The List categorizes antimicrobial classes based on their importance for human medicine and according to the AMR risk and potential human health implications of their use in non-human sectors: critically important, highly important, and important to human medicine. The publication is intended to serve as a reference tool to support decision-making by national regulators and policymakers in ministries of health and agriculture, authorities responsible for regulating, monitoring, and assuring the responsible and prudent use of antimicrobials, and professional prescribers in different sectors.

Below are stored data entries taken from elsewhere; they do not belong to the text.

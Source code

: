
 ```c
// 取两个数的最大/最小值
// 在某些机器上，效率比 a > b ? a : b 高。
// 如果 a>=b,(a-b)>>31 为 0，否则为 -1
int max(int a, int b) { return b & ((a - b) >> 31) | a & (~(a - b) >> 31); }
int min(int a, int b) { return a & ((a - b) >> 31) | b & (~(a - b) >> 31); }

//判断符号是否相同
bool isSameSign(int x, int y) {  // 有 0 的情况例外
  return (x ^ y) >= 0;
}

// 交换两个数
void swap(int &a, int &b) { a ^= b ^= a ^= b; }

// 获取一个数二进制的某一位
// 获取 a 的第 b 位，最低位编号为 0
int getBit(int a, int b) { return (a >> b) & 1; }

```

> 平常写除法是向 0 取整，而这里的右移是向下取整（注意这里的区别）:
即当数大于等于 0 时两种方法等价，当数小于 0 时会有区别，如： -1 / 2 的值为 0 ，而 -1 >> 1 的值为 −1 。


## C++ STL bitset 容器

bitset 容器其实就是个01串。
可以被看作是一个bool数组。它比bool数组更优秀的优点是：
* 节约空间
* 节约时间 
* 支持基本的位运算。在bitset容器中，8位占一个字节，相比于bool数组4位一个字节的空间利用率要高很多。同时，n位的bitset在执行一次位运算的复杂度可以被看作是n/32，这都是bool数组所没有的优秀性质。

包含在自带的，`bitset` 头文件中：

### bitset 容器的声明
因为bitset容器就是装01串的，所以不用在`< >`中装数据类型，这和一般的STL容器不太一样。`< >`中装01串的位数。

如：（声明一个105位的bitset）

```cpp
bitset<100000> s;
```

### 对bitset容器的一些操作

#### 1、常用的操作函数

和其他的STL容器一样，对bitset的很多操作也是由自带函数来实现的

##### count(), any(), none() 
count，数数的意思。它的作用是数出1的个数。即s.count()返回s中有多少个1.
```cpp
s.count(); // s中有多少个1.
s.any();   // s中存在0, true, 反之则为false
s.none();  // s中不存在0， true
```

The WHO MIA List was developed in collaboration with the Food and Agriculture Organization (FAO), the United Nations Environmental Programme (UNEP), and the World Organisation for Animal Health (WOAH) as a joint effort to harmonize and align related guidance and lists developed by the four organizations. Best practice statements included in the document are aligned with the position of the Quadripartite organizations (FAO, UNEP, WHO, and WOAH) and are critical to preserving the effectiveness of the agents in the WHO MIA List. Further work is ongoing to harmonize guidance on the prudent use of antimicrobials across all four organizations.
AMR remains one of the top global public health threats facing humanity and was associated with the death of close to 5 million people globally in 2019. AMR occurs when bacteria, viruses, fungi, and parasites mutate over time and no longer respond to antimicrobial medicines making infections harder to treat and increasing the risk of disease spread, severity, and morbidity. As a result, antimicrobial medicines become ineffective and infections persist in the body, increasing the risk of transmission to others.